If a compromise cannot be reached the walkout will happen May 8.

Posted: Mar 14, 2019 6:02 PM
Updated: Mar 15, 2019 11:17 AM

OREGON -- After years of negotiations and disappointment with the Oregon State Legislature's proposed budgets, Oregon educators are saying enough is enough. And if a deal can't be reached soon, teachers say they plan to hold a walkout.

Tad Shannon, who has been president of the Eugene Education Association for seven years, said they've kept steady pressure on lawmakers to get the resources teachers need to best serve students. 

In a letter sent out to teachers, Shannon wrote: "No one can do this for us. The time is now. We can't wait any longer."

The letter claims Oregon has one of the lowest graduation rates in the nation as well as the third highest class size.

Now, teachers are speaking out about the importance of smaller class sizes. 

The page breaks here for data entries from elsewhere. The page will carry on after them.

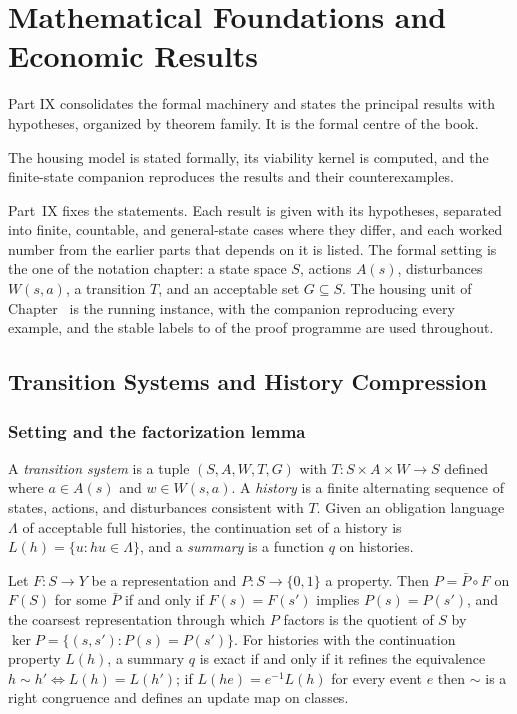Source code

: \part{Mathematical Foundations and Economic Results}
\label{part:IX}

Part IX consolidates the formal machinery and states the principal results with hypotheses, organized by theorem family. It is the formal centre of the book.

\begin{housing}The housing model is stated formally, its viability kernel is computed, and the finite-state companion reproduces the results and their counterexamples.\end{housing}


Part~IX fixes the statements. Each result is given with its hypotheses, separated into finite, countable, and general-state cases where they differ, and each worked number from the earlier parts that depends on it is listed. The formal setting is the one of the notation chapter: a state space $S$, actions $A(s)$, disturbances $W(s,a)$, a transition $T$, and an acceptable set $G\subseteq S$. The housing unit of Chapter~ is the running instance, with the companion reproducing every example, and the stable labels  to  of the proof programme are used throughout.

\chapter{Transition Systems and History Compression}\label{ch:41}

\section{Setting and the factorization lemma}

A \emph{transition system} is a tuple $(S,A,W,T,G)$ with $T:S\times A\times W\to S$ defined where $a\in A(s)$ and $w\in W(s,a)$. A \emph{history} is a finite alternating sequence of states, actions, and disturbances consistent with $T$. Given an obligation language $\Lambda$ of acceptable full histories, the continuation set of a history is $L(h)=\{u:hu\in\Lambda\}$, and a \emph{summary} is a function $q$ on histories.

\begin{theorem}\label{thm:factor}
Let $F:S\to Y$ be a representation and $P:S\to\{0,1\}$ a property. Then $P=\bar P\circ F$ on $F(S)$ for some $\bar P$ if and only if $F(s)=F(s')$ implies $P(s)=P(s')$, and the coarsest representation through which $P$ factors is the quotient of $S$ by $\ker P=\{(s,s'):P(s)=P(s')\}$. For histories with the continuation property $L(h)$, a summary $q$ is exact if and only if it refines the equivalence $h\sim h'\Leftrightarrow L(h)=L(h')$; if $L(he)=e^{-1}L(h)$ for every event $e$ then $\sim$ is a right congruence and defines an update map on classes.
\end{theorem}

“I believe education is about relationships, and in general when we have these mega class sizes -- when you’re seeing 34 students come in in a 45-minute class period and then another 34 to 35 -- you just don’t have time to build those relationships,” said Paul Neiffer, a teacher in the Ione School District in Morrow County.

"We can't continually cut education and expect the results to continually improve," Shannon said.

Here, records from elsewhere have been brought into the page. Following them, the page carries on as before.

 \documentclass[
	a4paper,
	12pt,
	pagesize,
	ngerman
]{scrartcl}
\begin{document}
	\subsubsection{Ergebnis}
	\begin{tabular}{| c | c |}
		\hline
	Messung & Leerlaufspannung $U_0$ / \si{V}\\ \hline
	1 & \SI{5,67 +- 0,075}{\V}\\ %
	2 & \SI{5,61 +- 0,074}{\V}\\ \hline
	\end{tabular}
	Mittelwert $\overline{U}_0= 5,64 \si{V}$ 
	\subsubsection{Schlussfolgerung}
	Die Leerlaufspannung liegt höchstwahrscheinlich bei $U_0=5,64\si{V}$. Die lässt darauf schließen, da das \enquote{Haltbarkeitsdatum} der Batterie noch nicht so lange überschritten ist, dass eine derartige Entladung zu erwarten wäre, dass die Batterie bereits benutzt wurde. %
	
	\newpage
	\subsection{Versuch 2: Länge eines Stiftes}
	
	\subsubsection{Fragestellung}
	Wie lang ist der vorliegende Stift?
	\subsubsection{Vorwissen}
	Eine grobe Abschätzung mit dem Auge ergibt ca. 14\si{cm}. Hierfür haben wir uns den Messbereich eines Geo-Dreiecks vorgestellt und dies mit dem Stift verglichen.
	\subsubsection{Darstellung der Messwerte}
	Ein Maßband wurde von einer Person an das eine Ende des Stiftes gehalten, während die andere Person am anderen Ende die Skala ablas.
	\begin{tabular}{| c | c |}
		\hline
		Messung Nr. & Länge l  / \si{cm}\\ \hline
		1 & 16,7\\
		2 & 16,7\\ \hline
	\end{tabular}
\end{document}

Administrators and teachers alike said students thrive in smaller classrooms and in larger ones they suffer. 

Diana Wallace, a learning consultant, said larger classrooms have the ability to create learning gaps.

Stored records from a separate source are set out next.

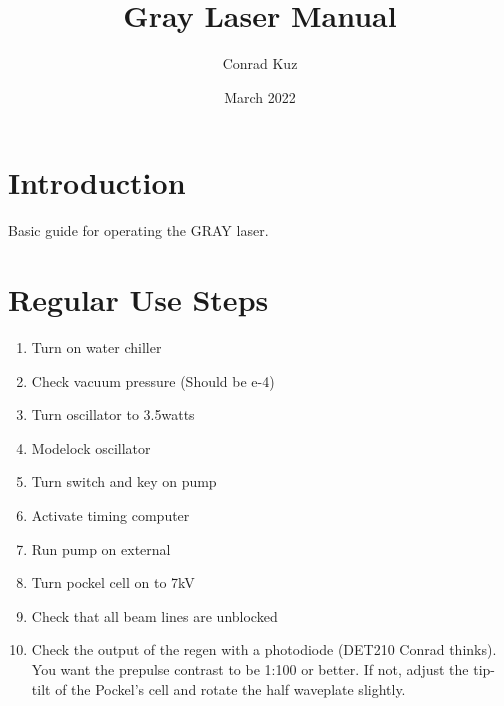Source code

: \documentclass{article}
\title{Gray Laser Manual}
\author{Conrad Kuz}
\date{March 2022}
\begin{document}
\maketitle

\section{Introduction}
Basic guide for operating the GRAY laser.

\section{Regular Use Steps}
\begin{enumerate}
    \item Turn on water chiller
    \item Check vacuum pressure (Should be e-4)
    \item Turn oscillator to 3.5watts
    \item Modelock oscillator
    \item Turn switch and key on pump
    \item Activate timing computer
    \item Run pump on external
    \item Turn pockel cell on to 7kV
    \item Check that all beam lines are unblocked
    \item Check the output of the regen with a photodiode (DET210 Conrad thinks). You want the prepulse contrast to be 1:100 or better. If not, adjust the tip-tilt of the Pockel's cell and rotate the half waveplate slightly.
\end{enumerate}
\end{document}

"From the kid's perspective, it's difficult because they don't get the one-on-one time that they need, and so if they have a learning gap, they're not getting the interventions maybe that they should receive because the teacher can't differentiate for that many kids,"  Wallace said.

If legislators and educators cannot reach a compromise, the walkout will happen May 8.

Correction: An earlier version of this story reported that local educators are upset with Gov. Kate Brown's budget proposal. In fact, the concern is with a proposal by leaders in the state Legislature.